Neuromorphic implementation of a spiking neural network (SNN) for optimizing water supply based on moisture data

Current irrigation and water management systems often fail to dynamically adjust to changing environmental conditions, leading to over- or under-watering. Conventional machine learning models that could address this problem require significant computational power, making them less suitable for real-time, edge-device applications in water management. A neuromorphic system based on SNNs can address these challenges by leveraging real-time sensor data in an energy-efficient manner.

The research will be conducted at the Institute of Neuroinformatics (INI, Y55, Irchel Campus ETH/UZH), in the Neuromorphic Cognitive Systems (NCS) group of Prof. Dr. Giacomo Indiveri. The work will be supervised by Dr. Chiara De Luca. Support from the eLIONS Group in Politecnico di Torino will be provided concerning the used dataset.

 

Motivation

Water management is critical to agriculture, especially with increasing climate change and water scarcity concerns. Traditional water supply systems often rely on fixed schedules or basic sensor feedback to control irrigation or water distribution, which can result in inefficiencies and wastage. With the rapid advancements in machine learning and neuromorphic computing, there is an opportunity to develop smarter, more adaptive water supply systems. Spiking Neural Networks (SNNs) on a hardware substrate[1], inspired by the brain's efficient way of processing information, offer a promising solution due to their event-based processing and low energy consumption.

This project proposes the development of a neuromorphic implementation of a Spiking Neural Network on DYNP-SE1[2] to optimize water supply using real-time moisture datasets [3]. The SNN will learn and adapt to environmental changes, ensuring that water is supplied only when necessary, reducing waste, and optimizing water usage.

 

Approach

Taking advantage of the current technologies available in the NCS group, we will implement the feedback-control algorithm on the DYNAP-SE chip [1].

1. 1. Getting hands-on experience with the DYNAP-SE chip, and a winner-take-all attractor network.

2. 2. Start-end of water supply time detected with a threshold crossing methods.

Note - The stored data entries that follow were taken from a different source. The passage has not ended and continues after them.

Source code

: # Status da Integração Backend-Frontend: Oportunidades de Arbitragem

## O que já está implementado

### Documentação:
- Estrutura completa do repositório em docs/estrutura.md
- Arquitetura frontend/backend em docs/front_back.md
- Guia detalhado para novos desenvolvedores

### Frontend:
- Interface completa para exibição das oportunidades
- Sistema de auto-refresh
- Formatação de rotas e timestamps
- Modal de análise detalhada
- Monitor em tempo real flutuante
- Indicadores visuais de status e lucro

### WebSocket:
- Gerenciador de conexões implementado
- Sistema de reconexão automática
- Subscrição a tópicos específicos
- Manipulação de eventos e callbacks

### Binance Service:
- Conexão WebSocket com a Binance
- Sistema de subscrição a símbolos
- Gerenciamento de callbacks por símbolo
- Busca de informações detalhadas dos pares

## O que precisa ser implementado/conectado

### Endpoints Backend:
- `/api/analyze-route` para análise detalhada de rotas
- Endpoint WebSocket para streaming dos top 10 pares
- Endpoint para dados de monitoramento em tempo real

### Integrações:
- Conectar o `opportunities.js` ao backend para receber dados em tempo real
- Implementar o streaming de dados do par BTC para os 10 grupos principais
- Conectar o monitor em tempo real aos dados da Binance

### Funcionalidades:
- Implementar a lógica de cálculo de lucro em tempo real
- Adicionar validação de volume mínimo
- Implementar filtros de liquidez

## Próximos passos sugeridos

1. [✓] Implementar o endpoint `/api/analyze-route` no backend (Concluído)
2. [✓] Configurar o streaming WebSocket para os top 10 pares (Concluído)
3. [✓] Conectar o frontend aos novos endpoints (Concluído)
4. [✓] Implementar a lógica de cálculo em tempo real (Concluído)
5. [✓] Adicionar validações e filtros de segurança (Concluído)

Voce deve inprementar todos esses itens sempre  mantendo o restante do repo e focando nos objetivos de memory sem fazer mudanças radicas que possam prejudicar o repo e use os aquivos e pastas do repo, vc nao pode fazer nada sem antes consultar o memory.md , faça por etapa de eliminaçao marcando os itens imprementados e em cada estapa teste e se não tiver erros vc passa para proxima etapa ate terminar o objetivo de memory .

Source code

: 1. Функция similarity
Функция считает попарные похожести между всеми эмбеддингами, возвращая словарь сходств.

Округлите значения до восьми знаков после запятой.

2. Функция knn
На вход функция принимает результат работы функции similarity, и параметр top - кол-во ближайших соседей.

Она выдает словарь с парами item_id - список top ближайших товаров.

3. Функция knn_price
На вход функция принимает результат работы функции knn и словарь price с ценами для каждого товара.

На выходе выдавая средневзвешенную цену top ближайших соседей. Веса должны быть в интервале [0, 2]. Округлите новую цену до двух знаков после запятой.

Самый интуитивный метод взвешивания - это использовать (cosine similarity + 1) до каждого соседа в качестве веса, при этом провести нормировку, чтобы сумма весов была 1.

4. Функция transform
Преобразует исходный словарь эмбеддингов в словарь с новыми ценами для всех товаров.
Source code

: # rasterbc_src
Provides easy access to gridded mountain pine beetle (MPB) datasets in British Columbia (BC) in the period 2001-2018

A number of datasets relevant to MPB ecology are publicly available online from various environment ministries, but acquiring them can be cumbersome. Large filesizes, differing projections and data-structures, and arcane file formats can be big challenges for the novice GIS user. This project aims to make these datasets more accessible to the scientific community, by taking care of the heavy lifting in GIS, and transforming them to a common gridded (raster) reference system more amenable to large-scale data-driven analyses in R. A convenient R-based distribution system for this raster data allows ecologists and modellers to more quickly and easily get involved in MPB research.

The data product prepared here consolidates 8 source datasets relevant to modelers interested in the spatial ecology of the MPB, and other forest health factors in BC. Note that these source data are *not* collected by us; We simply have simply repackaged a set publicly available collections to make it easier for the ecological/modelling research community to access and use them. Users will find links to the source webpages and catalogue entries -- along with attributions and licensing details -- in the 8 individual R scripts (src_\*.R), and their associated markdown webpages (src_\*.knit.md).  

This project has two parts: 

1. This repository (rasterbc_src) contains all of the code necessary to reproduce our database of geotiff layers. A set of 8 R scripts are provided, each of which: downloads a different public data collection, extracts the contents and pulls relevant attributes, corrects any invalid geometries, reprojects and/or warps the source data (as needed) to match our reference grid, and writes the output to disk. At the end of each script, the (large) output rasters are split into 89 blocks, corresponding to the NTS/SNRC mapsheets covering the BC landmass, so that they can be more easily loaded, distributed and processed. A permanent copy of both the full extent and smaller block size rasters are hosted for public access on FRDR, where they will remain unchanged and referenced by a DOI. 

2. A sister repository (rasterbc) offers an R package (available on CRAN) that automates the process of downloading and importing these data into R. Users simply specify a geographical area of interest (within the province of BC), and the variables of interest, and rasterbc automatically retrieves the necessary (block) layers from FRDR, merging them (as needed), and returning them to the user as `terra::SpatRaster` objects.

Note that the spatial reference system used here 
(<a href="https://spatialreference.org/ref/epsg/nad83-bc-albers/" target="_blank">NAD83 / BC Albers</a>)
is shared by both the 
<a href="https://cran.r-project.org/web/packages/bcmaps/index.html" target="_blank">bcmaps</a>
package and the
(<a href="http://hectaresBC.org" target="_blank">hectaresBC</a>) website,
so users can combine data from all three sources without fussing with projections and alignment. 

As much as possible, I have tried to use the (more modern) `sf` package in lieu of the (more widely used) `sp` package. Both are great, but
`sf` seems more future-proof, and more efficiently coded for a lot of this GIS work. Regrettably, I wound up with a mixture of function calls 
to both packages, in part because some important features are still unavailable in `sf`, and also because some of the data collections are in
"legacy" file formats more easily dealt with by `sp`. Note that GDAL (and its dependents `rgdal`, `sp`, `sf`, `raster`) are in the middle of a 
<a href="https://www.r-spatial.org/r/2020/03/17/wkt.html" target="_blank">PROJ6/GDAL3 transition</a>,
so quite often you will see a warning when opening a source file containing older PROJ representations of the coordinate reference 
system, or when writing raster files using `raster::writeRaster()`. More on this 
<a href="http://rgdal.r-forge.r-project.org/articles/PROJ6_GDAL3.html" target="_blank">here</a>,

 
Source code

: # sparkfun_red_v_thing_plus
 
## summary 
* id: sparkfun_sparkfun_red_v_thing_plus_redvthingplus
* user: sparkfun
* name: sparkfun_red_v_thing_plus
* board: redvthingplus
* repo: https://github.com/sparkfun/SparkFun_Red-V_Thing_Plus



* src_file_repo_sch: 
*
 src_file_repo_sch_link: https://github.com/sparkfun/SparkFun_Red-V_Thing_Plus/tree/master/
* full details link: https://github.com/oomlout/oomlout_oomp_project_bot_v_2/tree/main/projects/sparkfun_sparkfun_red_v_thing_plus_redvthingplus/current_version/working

3. 3. Taking into consideration watering schedule constraints and further optimization of the algorithm implementing an on-the-edge moving threshold

4. 4. Implementing local fault detection mechanisms. (optional)

This project can be tailored on both a semester project and a master thesis project.

Your profile

• - Interest in Computational Neuroscience (Neuroinformatics), Neuroscience, and Neuromorphic Engineering.

• - Basic programming skills (Python strongly preferred).

• - Basic understanding of neural dynamics and dynamical systems.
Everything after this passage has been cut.